First one is playing for crosses and second - for zeroes.
The aim is to get three in a row.

## Reinforcement learning

### Definition
Reinforcement learning is an area of Machine Learning. It is about taking suitable action to maximize reward in a particular situation. It is employed by various software and machines to find the best possible behavior or path it should take in a specific situation. Reinforcement learning differs from supervised learning in a way that in supervised learning the training data has the answer key with it so the model is trained with the correct answer itself whereas in reinforcement learning, there is no answer but the reinforcement agent decides what to do to perform the given task. In the absence of a training dataset, it is bound to learn from its experience. 

### Main points in Reinforcement learning
- **Input:** The input should be an initial state from which the model will start
- **Output:** There are many possible outputs as there are a variety of solutions to a particular problem
- **Training:** The training is based upon the input, The model will return a state and the user will decide to reward or punish the model based on its output.
- The model keeps continues to learn.
- The best solution is decided based on the maximum reward.
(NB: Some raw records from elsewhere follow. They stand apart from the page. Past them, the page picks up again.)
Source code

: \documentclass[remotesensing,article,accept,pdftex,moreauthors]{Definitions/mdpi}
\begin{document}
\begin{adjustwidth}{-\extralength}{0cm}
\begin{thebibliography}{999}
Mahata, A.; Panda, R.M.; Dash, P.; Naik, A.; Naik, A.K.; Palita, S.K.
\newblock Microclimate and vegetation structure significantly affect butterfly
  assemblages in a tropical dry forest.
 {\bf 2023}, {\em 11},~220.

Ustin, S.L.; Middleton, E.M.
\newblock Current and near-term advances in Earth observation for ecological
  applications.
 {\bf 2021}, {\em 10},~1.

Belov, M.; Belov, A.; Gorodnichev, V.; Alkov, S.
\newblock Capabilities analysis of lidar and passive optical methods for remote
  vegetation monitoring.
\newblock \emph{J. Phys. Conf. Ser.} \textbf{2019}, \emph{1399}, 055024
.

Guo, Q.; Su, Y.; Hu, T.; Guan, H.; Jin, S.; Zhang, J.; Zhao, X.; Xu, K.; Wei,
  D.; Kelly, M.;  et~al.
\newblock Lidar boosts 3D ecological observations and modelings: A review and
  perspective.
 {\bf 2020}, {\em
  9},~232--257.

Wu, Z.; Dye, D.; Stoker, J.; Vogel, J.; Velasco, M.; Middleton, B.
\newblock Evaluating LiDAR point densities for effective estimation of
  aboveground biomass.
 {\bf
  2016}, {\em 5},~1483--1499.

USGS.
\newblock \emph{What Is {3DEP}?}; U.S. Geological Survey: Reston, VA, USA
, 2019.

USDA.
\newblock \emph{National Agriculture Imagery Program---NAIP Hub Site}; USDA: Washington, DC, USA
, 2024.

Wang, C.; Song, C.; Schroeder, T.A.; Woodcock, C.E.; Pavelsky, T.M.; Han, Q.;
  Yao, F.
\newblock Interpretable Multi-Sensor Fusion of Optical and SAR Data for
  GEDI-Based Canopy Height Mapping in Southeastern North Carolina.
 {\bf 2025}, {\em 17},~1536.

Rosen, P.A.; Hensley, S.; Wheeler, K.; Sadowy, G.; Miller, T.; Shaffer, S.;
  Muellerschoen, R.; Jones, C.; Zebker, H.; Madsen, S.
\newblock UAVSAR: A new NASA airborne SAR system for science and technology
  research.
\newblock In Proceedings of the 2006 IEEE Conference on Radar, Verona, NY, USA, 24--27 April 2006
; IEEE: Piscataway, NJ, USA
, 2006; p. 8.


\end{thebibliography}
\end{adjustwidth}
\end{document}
### Types of Reinforcement
There are two types of Reinforcement: 
- Positive

    Positive Reinforcement is defined as when an event, occurs due to a particular behavior, increases the strength and the frequency of the behavior. In other words, it has a positive effect on behavior.
    Advantages of **positive** reinforcement learning are: 
    - Maximizes Performance
    - Sustain change for a long period of time
    - Too much reinforcement can lead to an overload of states which can diminish the results
    
- Negative

    Negative Reinforcement is defined as strengthening of behavior because a negative condition is stopped or avoided. 
    Advantages of **negative** reinforcement learning: 

    - Increases Behavior
    - Provide defiance to a minimum standard of performance
    - It Only provides enough to meet up the minimum behavior

### Various Practical applications of Reinforcement Learning (RL)
 
RL can be used
- in robotics for industrial automation
- in machine learning and data processing
- to create training systems that provide custom instruction and materials according to the requirement of students
- in large environments in the following situations: 

### Appropriate situations to use RL

RL can be used in large environments in the following situations: 
- A model of the environment is known, but an analytic solution is not available
- Only a simulation model of the environment is given *(the subject of simulation-based optimization)*
- The only way to collect information about the environment is to interact with it

# The game invironment

First, we need to define some global parameters for our game.

In [None]:
boardSize = 3

Now, let's create our game invironment.

That will be 3-by-3 board filled with zeroes.

In [None]:
def getNewBoard():
    return [[0 for i in range(boardSize)] for i in range(boardSize)]

print(getNewBoard())

[[0, 0, 0], [0, 0, 0], [0, 0, 0]]


Also let us create a function to get **valid** moves:

In [None]:
def getValidMoves(board):
    moves = []
    for i in range(boardSize):
        for j in range(boardSize):
            if board[i][j] == 0:
                moves.append((i, j))
    return moves

It's time to add function to check whether some player has won:

In [None]:
# returns 1 or 2 if player 1 or 2 wins
# returns 0 if that is a draw
# returns -1 if game should continue
def getWinner(board):
    winner = 0

    # check rows
    for i in range(boardSize):
        player = board[i][0]
        win = True
        if player == 0:
            continue
        for j in range(boardSize):
            if board[i][j] != player:
                win = False
                break
        if win:
            return player

    # check columns
    for i in range(boardSize):
        player = board[0][i]
        win = True
        if player == 0:
            continue
        for j in range(boardSize):
            if board[j][i] != player:
                win = False
                break
        if win:
            return player

    # check diagonal (\)
    player = board[0][0]
    if player != 0:
        win = True
        for i in range(boardSize):
            if board[i][i] != player:
                win = False
                break
        if win:
            return player

    # check diagonal (/)
    player = board[boardSize - 1][0]
    if player != 0:
        win = True
        for i in range(boardSize):
            if board[boardSize - i - 1][i] != player:
                win = False
                break
        if win:
            return player

    # check if game is other
    if (len(getValidMoves(board)) == 0):
        # that is draw
        return 0
    else:
        # there are moves to play
        return -1

Finally, we need a function for a nice looking visualization of our game:

In [None]:
def visualize(board):
    print('/-----\\')
    for i in range(boardSize):
        for j in range(boardSize):
            print('|', end = '')
            print('X' if board[i][j] == 1 else 'O' if board[i][j] == 2 else ' ', end = '')
        print('|')
        if i != boardSize - 1:
            print('-------')
    print('\\-----/')

# The game simulator

Now that we’ve created our tic-tac-toe environment, we need a way to simulate actual games. While there are several ways we can do this, we’re going to use a random simulator. There a couple reasons why this is a good idea.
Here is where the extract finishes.